Publié le par Jean-Yves Alt

Deux jeunes gens sont arrêtés sur le parapet d'un pont métallique. La rivière et le paysage urbain au loin ne semblent intéresser ni l'un, ni l'autre.

Autant la femme a une allure distinguée, autant l'homme montre sa quotidienneté avec son habit d'ouvrier.

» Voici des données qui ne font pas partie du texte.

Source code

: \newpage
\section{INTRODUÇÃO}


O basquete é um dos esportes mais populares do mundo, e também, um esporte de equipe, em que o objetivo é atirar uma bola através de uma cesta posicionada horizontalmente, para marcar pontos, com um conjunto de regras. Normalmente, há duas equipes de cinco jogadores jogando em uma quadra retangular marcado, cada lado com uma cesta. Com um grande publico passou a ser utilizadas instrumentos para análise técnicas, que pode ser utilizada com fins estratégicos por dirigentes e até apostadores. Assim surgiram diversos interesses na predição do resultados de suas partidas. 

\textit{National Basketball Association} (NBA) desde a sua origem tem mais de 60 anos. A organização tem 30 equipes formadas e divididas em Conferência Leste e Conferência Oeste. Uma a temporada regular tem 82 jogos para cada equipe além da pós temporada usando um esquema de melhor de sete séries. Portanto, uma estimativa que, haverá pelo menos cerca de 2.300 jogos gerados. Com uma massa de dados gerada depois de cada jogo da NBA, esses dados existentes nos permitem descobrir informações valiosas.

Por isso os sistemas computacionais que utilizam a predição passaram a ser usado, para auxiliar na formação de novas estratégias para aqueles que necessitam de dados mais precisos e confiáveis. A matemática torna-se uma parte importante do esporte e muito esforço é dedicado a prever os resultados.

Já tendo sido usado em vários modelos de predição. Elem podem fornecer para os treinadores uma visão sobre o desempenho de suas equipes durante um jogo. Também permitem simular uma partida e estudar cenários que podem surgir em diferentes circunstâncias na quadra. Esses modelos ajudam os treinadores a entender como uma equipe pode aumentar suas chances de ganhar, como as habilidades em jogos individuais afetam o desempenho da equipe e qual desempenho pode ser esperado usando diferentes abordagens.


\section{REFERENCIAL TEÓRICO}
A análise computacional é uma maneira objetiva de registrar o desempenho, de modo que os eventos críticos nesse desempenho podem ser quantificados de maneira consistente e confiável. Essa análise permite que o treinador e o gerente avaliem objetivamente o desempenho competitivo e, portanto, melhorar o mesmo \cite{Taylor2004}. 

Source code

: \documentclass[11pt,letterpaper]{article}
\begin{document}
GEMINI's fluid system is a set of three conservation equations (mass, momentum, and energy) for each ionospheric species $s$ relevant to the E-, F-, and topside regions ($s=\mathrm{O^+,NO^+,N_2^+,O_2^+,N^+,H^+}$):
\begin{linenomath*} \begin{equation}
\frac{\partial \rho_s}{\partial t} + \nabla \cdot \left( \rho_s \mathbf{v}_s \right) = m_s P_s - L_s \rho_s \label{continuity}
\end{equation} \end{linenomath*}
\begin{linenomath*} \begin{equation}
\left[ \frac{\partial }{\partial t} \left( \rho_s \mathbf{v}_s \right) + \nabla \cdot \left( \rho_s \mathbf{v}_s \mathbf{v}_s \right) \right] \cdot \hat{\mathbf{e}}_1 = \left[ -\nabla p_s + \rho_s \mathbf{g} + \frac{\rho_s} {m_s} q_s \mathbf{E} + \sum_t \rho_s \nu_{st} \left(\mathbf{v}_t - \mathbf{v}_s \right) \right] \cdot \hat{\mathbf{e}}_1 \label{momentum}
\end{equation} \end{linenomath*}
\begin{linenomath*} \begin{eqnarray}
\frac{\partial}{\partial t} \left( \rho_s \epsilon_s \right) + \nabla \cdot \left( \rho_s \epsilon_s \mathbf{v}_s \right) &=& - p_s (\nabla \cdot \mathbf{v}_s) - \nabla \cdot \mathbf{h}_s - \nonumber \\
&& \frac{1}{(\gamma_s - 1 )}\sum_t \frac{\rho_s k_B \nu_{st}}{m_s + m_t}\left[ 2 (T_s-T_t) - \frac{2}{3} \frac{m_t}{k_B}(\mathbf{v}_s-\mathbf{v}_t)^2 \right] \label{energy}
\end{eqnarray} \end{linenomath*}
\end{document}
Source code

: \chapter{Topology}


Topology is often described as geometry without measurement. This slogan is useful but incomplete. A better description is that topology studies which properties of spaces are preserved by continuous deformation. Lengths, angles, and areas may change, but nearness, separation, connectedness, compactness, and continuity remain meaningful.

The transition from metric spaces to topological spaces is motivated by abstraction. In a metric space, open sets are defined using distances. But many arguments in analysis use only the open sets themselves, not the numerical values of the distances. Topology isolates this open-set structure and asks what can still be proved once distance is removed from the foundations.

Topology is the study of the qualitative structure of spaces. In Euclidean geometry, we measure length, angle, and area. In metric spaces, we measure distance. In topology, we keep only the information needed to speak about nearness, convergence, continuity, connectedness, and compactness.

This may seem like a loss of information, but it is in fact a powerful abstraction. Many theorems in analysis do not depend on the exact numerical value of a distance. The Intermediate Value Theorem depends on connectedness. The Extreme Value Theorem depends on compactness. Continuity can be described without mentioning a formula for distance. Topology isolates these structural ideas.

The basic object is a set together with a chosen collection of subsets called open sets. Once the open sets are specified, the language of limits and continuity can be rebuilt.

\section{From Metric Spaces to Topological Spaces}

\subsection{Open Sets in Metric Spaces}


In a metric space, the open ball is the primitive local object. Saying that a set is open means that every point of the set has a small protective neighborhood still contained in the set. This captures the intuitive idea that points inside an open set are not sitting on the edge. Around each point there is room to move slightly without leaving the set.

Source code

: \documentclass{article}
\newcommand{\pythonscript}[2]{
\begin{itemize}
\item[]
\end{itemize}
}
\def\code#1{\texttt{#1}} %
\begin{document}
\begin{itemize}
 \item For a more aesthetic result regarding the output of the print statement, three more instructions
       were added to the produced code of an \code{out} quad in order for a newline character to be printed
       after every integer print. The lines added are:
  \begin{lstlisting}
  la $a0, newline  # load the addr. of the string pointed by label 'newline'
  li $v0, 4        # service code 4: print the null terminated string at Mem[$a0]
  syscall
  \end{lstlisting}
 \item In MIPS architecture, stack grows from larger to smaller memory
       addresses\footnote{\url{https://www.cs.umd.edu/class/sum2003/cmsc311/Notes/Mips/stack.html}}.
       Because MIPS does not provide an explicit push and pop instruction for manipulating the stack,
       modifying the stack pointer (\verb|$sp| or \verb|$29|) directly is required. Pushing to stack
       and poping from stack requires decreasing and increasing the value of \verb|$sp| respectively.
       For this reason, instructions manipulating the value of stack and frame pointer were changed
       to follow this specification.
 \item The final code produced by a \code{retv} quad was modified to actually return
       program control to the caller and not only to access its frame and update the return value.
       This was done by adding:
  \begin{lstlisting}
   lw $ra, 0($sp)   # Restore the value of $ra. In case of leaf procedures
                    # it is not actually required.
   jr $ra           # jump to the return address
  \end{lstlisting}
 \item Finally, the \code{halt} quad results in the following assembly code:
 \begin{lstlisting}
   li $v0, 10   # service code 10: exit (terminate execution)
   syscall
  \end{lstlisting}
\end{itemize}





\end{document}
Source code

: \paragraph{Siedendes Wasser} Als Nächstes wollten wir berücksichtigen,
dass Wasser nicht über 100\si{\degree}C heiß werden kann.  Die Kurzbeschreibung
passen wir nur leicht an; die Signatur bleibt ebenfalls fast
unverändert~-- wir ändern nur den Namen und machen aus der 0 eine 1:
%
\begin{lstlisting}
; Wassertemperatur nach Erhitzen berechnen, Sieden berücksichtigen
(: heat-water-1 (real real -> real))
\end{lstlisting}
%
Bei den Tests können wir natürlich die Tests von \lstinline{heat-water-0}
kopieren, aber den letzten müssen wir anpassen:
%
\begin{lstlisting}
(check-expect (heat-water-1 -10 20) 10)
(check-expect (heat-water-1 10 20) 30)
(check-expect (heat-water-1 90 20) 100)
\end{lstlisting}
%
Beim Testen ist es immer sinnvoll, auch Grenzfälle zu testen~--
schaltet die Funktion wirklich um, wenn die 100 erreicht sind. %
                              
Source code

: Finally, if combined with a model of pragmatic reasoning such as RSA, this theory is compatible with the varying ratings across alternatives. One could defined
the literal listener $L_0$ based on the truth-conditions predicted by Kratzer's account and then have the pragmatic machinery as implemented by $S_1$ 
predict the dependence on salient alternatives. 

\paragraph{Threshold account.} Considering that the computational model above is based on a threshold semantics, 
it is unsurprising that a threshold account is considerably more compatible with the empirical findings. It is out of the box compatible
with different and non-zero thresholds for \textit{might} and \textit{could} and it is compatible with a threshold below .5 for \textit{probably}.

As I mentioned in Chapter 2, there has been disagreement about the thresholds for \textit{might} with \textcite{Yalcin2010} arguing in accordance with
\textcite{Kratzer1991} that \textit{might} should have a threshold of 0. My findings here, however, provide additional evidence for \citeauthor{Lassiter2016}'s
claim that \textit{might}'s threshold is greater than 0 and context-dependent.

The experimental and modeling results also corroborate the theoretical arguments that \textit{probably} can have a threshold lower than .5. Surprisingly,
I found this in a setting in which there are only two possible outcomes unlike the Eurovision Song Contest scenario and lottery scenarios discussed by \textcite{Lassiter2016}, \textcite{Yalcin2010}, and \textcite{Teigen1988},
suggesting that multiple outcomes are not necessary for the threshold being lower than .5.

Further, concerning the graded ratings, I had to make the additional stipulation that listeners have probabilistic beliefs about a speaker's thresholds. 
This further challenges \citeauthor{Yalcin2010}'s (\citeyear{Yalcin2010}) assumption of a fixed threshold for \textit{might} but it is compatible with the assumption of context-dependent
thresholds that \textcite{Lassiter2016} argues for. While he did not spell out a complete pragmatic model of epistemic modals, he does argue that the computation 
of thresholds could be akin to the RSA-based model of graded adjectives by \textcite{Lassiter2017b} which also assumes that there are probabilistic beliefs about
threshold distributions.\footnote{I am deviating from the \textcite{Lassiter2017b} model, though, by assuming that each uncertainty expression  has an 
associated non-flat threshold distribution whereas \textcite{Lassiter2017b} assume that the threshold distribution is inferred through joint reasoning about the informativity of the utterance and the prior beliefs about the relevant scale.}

Au gris de sa veste s'oppose la ceinture rouge carmin de la jeune femme qui valorise le bleu de Prusse de sa robe, accentuant ainsi l'étroitesse de sa taille.

L'homme par sa position dans le tableau occupe la plus grande partie du tableau. Cherche-t-il avec sa main droite à capter l'attention de la jeune femme ?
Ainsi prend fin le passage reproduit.